In data analysis and machine learning, it is often necessary to bin the values of a variable as a preprocessing step. The binning that retains the largest amount of information about the original ranks of the data is the binning that results in the (discrete) uniform distribution, as the uniform distribution is the maximum entropy distribution for a variable on a finite domain.
For continuous variables, finding a mapping that results in evenly filled bins is trivial: simply partition the data points according to their ranks (terciles to result in three bins, quartiles to obtain 4 bins, etc).
For categorical variables, the problem of finding the grouping of categories that results in the most evenly filled bins reduces to the (multi-way) partition problem, which is known to be NP-hard. However, many approximate solutions exist (for examples, see Korf (2009)).
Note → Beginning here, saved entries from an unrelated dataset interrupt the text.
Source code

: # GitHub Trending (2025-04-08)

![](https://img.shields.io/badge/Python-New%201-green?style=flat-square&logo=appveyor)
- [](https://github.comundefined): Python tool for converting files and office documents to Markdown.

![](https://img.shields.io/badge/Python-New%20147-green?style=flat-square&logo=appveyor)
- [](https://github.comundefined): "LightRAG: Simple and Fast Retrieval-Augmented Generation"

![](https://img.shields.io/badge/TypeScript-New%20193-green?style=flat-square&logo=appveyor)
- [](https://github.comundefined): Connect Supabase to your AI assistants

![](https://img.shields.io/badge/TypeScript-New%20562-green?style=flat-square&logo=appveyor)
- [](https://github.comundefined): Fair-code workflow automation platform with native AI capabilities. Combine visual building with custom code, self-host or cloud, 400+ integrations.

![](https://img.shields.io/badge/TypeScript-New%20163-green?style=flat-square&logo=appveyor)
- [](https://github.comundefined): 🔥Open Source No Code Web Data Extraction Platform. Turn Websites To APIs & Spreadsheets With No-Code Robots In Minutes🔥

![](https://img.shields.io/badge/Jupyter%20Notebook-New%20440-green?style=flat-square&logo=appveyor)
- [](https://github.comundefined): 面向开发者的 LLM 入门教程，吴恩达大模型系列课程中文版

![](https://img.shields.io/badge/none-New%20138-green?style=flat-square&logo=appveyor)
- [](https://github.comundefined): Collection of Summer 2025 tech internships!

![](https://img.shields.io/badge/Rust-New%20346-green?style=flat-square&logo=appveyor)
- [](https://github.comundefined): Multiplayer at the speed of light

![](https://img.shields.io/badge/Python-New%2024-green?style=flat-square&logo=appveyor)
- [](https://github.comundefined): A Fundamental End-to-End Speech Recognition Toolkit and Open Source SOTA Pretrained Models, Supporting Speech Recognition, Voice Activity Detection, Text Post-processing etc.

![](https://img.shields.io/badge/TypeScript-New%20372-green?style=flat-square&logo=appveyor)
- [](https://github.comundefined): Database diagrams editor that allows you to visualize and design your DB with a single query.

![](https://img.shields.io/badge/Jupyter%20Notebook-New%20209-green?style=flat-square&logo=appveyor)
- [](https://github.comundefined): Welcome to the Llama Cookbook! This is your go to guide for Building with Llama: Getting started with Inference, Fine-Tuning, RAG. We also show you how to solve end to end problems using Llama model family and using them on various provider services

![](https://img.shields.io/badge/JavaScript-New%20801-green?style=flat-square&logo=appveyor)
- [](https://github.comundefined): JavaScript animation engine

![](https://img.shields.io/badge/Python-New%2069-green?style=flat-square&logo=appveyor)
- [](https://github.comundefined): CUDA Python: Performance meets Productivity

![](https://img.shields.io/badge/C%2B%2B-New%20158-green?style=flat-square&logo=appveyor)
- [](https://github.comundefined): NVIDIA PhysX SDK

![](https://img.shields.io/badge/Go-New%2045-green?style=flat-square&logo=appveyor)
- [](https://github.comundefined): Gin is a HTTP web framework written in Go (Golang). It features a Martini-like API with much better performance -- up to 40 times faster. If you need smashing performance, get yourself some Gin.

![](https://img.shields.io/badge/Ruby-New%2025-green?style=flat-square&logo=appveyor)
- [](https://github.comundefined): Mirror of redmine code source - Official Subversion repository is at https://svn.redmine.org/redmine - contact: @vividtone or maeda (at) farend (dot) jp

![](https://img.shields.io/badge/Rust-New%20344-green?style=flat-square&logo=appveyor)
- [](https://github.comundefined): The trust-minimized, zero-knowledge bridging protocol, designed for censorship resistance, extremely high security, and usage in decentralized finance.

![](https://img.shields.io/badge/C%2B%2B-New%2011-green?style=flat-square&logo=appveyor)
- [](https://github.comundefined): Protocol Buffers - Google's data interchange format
For discrete, ordinal data neither set of approaches is very desirable. Treating discrete, ordinal data as categorical may result in mappings, in which values that are far apart in the original space are grouped together in one bin. Conversely, ranking can result in many ties, and if one enforces a discrete uniform target distribution, data points with the same rank can end up in different bins, which is generally also undesirable.
Unfortunately, there appears to be no simple algorithm to place bin edges between uniquely valued data points that guarantees a distribution that is as close as possible to the desired discrete uniform distribution.
Some people employ a recursive heuristic, in which on each iteration they partition the data into the two most similarly sized partitions and then recurse on each partition. However, this approach only works for a number of bins that is a power of 2, and furthermore is not guaranteed to converge to the optimal solution -- for my original use case, the solutions were terrible, which sparked the creation of this module.
import numpy as np
import entropy_based_binning as ebb
A = np.random.randint(0, 5, size=(10, 100))
B = ebb.bin_array(A, nbins=3, axis=1)
b = ebb.bin_sequence(A[0], nbins=3)
If the data is discrete but not integer, map the data to integers first:
D = np.random.choice(np.linspace(0., 1., 11), size=(10, 100))
_, A = np.unique(D, return_inverse=True)
A = A.reshape(D.shape)
B = ebb.bin_array(A, nbins=3, axis=1)
pip install entropy-based-binning